A bridge with a centralized management system is based on trust in a third party, such as a cryptocurrency exchange. For example, you can exchange and transfer your Ethereum ERC20 to Binance on the Solana network, Binance Smart Chain and others.

These bridges are called “wrapped bridges”, which issue linked tokens mapped one-to-one on any blockchain. The exchange blocks your coins and creates equivalent ones on another network. When it is necessary to return the assets back to the first network, the new tokens will be burned, and the old ones will be unlocked.

The most popular way to use such a bridge is to transfer bitcoins to the Ethereum blockchain in the form of Wrapped Bitcoin (WBTC).

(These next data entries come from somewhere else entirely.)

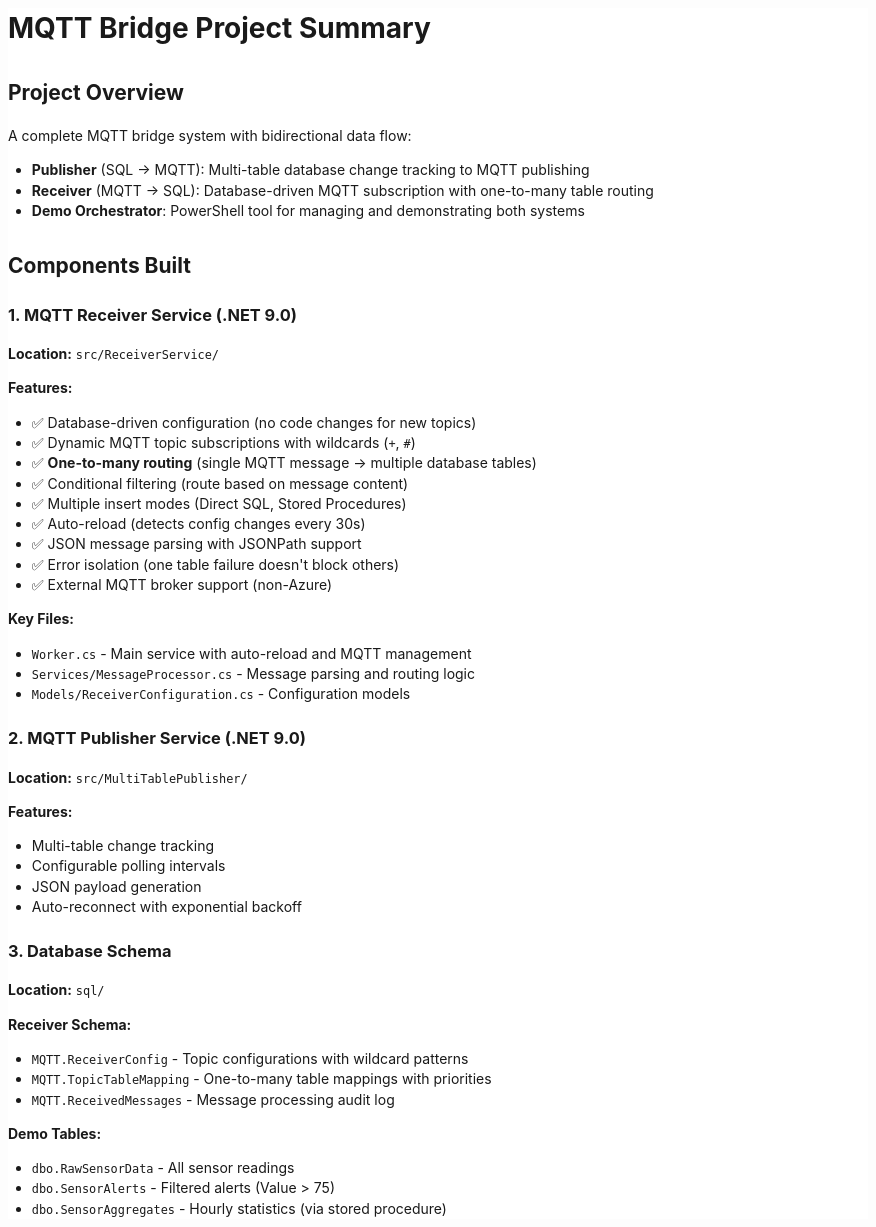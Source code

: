 # MQTT Bridge Project Summary

## Project Overview

A complete MQTT bridge system with bidirectional data flow:
- **Publisher** (SQL → MQTT): Multi-table database change tracking to MQTT publishing
- **Receiver** (MQTT → SQL): Database-driven MQTT subscription with one-to-many table routing
- **Demo Orchestrator**: PowerShell tool for managing and demonstrating both systems

## Components Built

### 1. MQTT Receiver Service (.NET 9.0)
**Location:** `src/ReceiverService/`

**Features:**
- ✅ Database-driven configuration (no code changes for new topics)
- ✅ Dynamic MQTT topic subscriptions with wildcards (`+`, `#`)
- ✅ **One-to-many routing** (single MQTT message → multiple database tables)
- ✅ Conditional filtering (route based on message content)
- ✅ Multiple insert modes (Direct SQL, Stored Procedures)
- ✅ Auto-reload (detects config changes every 30s)
- ✅ JSON message parsing with JSONPath support
- ✅ Error isolation (one table failure doesn't block others)
- ✅ External MQTT broker support (non-Azure)

**Key Files:**
- `Worker.cs` - Main service with auto-reload and MQTT management
- `Services/MessageProcessor.cs` - Message parsing and routing logic
- `Models/ReceiverConfiguration.cs` - Configuration models

### 2. MQTT Publisher Service (.NET 9.0)
**Location:** `src/MultiTablePublisher/`

**Features:**
- Multi-table change tracking
- Configurable polling intervals
- JSON payload generation
- Auto-reconnect with exponential backoff

### 3. Database Schema
**Location:** `sql/`

**Receiver Schema:**
- `MQTT.ReceiverConfig` - Topic configurations with wildcard patterns
- `MQTT.TopicTableMapping` - One-to-many table mappings with priorities
- `MQTT.ReceivedMessages` - Message processing audit log

**Demo Tables:**
- `dbo.RawSensorData` - All sensor readings
- `dbo.SensorAlerts` - Filtered alerts (Value > 75)
- `dbo.SensorAggregates` - Hourly statistics (via stored procedure)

Centralized bridges require the KYC procedure and a high transaction fee.

Decentralized bridges

Decentralized bridges provide an exchange without the participation of an intermediary or the escrow of tokens. They do this using smart contracts, that is, programs that connect two different networks and automatically exchange tokens when certain conditions are met.

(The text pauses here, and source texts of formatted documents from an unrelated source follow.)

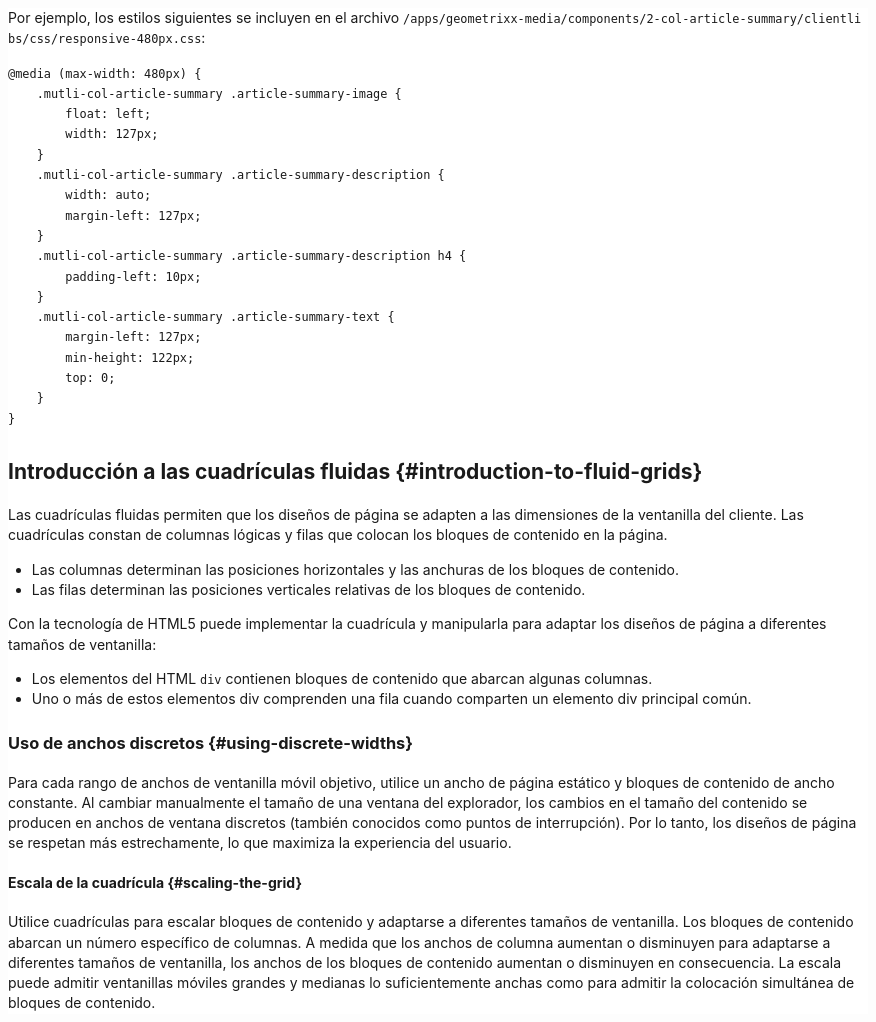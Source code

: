 Por ejemplo, los estilos siguientes se incluyen en el archivo `/apps/geometrixx-media/components/2-col-article-summary/clientlibs/css/responsive-480px.css`:

```xml
@media (max-width: 480px) {
    .mutli-col-article-summary .article-summary-image {
        float: left;
        width: 127px;
    }
    .mutli-col-article-summary .article-summary-description {
        width: auto;
        margin-left: 127px;
    }
    .mutli-col-article-summary .article-summary-description h4 {
        padding-left: 10px;
    }
    .mutli-col-article-summary .article-summary-text {
        margin-left: 127px;
        min-height: 122px;
        top: 0;
    }
}
```

## Introducción a las cuadrículas fluidas {#introduction-to-fluid-grids}

Las cuadrículas fluidas permiten que los diseños de página se adapten a las dimensiones de la ventanilla del cliente. Las cuadrículas constan de columnas lógicas y filas que colocan los bloques de contenido en la página.

* Las columnas determinan las posiciones horizontales y las anchuras de los bloques de contenido.
* Las filas determinan las posiciones verticales relativas de los bloques de contenido.

Con la tecnología de HTML5 puede implementar la cuadrícula y manipularla para adaptar los diseños de página a diferentes tamaños de ventanilla:

* Los elementos del HTML `div` contienen bloques de contenido que abarcan algunas columnas.
* Uno o más de estos elementos div comprenden una fila cuando comparten un elemento div principal común.

### Uso de anchos discretos {#using-discrete-widths}

Para cada rango de anchos de ventanilla móvil objetivo, utilice un ancho de página estático y bloques de contenido de ancho constante. Al cambiar manualmente el tamaño de una ventana del explorador, los cambios en el tamaño del contenido se producen en anchos de ventana discretos (también conocidos como puntos de interrupción). Por lo tanto, los diseños de página se respetan más estrechamente, lo que maximiza la experiencia del usuario.

#### Escala de la cuadrícula {#scaling-the-grid}

Utilice cuadrículas para escalar bloques de contenido y adaptarse a diferentes tamaños de ventanilla. Los bloques de contenido abarcan un número específico de columnas. A medida que los anchos de columna aumentan o disminuyen para adaptarse a diferentes tamaños de ventanilla, los anchos de los bloques de contenido aumentan o disminuyen en consecuencia. La escala puede admitir ventanillas móviles grandes y medianas lo suficientemente anchas como para admitir la colocación simultánea de bloques de contenido.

Most decentralized bridges work on a principle similar to the work of centralized ones: in fact, tokens are not moved anywhere and are not sent, and a smart contract processes the transfer in two stages. The bridge locks assets in the original blockchain and then creates an equivalent number of assets in the second blockchain.

It will be possible to get tokens back in the original network only after burning tokens in the second blockchain. This is done to prevent the use of assets in both networks.

The total volume of circulating tokens remains the same, but is divided between both blockchains, and the value of the asset will be the same in any network, since it is tied to the value of the original tokens.

In a decentralized system, users do not need to register, and there is also no user data collection (KYC).

Side Chain Bridge

In addition to cross-chain bridges, which connect two completely different networks, there is a so-called side chain bridge.

Such a bridge connects the main network with the child network. There is a need for a bridge because, as a rule, parent and child networks operate according to different rules and algorithms.

The bridge works using a smart contract programmed to request proof that the necessary actions in the network initially occurred and the terms of the contract are fulfilled. In this case, the program can block and unblock assets in both networks.

Using such a bridge, you can move any digital assets from one network to another without any third party. It connects blockchains and protocols of the first and second levels so that token holders can interact with dApps within the entire ecosystem.

Blockchain bridges can be used as separate platforms, or with the help of popular cryptocurrency wallets such as MetaMask or Trust Wallet. When transferring tokens from one network to another, wallets themselves use bridges, and the user may not even know about it. Application developers have made sure that the end user does not need to delve into complex details.